Analysis of Brain States from Multi-Region LFP Time-Series
Kyle R. Ulrich, David E. Carlson, Wenzhao Lian, Jana S. Borg, Kafui Dzirasa, Lawrence Carin
The local field potential (LFP) is a source of information about the broad patterns of brain activity, and the frequencies present in these time-series measurements are often highly correlated between regions. It is believed that these regions may jointly constitute a "brain state," relating to cognition and behavior. An infinite hidden Markov model (iHMM) is proposed to model the evolution of brain states, based on electrophysiological LFP data measured at multiple brain regions. A brain state influences the spectral content of each region in the measured LFP . A new state-dependent tensor factorization is employed across brain regions, and the spectral properties of the LFPs are characterized in terms of Gaussian processes (GPs).

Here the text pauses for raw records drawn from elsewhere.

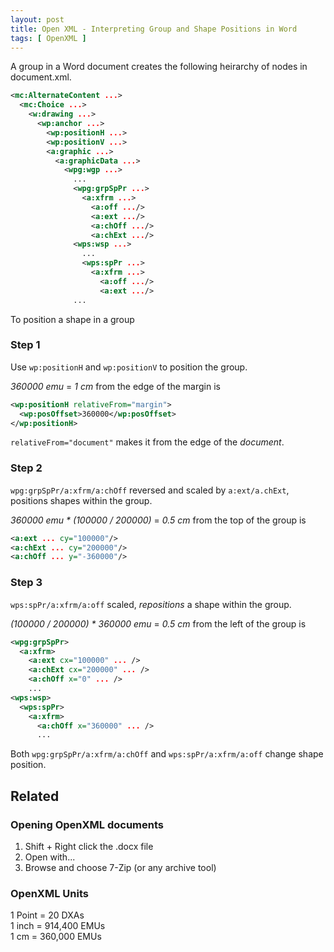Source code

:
 ```yaml
---
layout: post
title: Open XML - Interpreting Group and Shape Positions in Word
tags: [ OpenXML ]
---
```


A group in a Word document creates the following heirarchy of nodes in document.xml.
```xml
<mc:AlternateContent ...>
  <mc:Choice ...>
    <w:drawing ...>
      <wp:anchor ...>
        <wp:positionH ...>
        <wp:positionV ...>
        <a:graphic ...>
          <a:graphicData ...>
            <wpg:wgp ...>
              ...
              <wpg:grpSpPr ...>
                <a:xfrm ...>
                  <a:off .../>
                  <a:ext .../>
                  <a:chOff .../>
                  <a:chExt .../>
              <wps:wsp ...>
                ...
                <wps:spPr ...>
                  <a:xfrm ...>
                    <a:off .../>
                    <a:ext .../>
              ...
```

To position a shape in a group

### Step 1

Use `wp:positionH` and `wp:positionV` to position the group.

_360000 emu_ = _1 cm_ from the edge of the margin is

```xml
<wp:positionH relativeFrom="margin">
  <wp:posOffset>360000</wp:posOffset>
</wp:positionH>
```

`relativeFrom="document"` makes it from the edge of the _document_.

### Step 2

`wpg:grpSpPr/a:xfrm/a:chOff` reversed and scaled by `a:ext/a.chExt`, positions shapes within the group.

_360000 emu * (100000 / 200000)_ = _0.5 cm_ from the top of the group is

```xml
<a:ext ... cy="100000"/>
<a:chExt ... cy="200000"/>
<a:chOff ... y="-360000"/>
```

### Step 3

`wps:spPr/a:xfrm/a:off` scaled, _repositions_ a shape within the group.

_(100000 / 200000) * 360000 emu_ = _0.5 cm_ from the left of the group is

```xml
<wpg:grpSpPr>
  <a:xfrm>
    <a:ext cx="100000" ... />
    <a:chExt cx="200000" ... />
    <a:chOff x="0" ... />
    ...
<wps:wsp>
  <wps:spPr>
    <a:xfrm>
      <a:chOff x="360000" ... />
      ...
```

Both `wpg:grpSpPr/a:xfrm/a:chOff` and `wps:spPr/a:xfrm/a:off` change shape position.


## Related

### Opening OpenXML documents

1. Shift + Right click the .docx file
2. Open with... 
3. Browse and choose 7-Zip (or any archive tool)

### OpenXML Units

1 Point = 20 DXAs  
1 inch = 914,400 EMUs  
1 cm = 360,000 EMUs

The LFPs are modeled as a mixture of GPs, with state-and region-dependent mixture weights, and with the spectral content of the data encoded in GP spectral mixture covariance kernels. The model is able to estimate the number of brain states and the number of mixture components in the mixture of GPs. A new variational Bayesian split-merge algorithm is employed for inference. The model infers state changes as a function of external covariates in two novel elec-trophysiological datasets, using LFP data recorded simultaneously from multiple brain regions in mice; the results are validated and interpreted by subject-matter experts.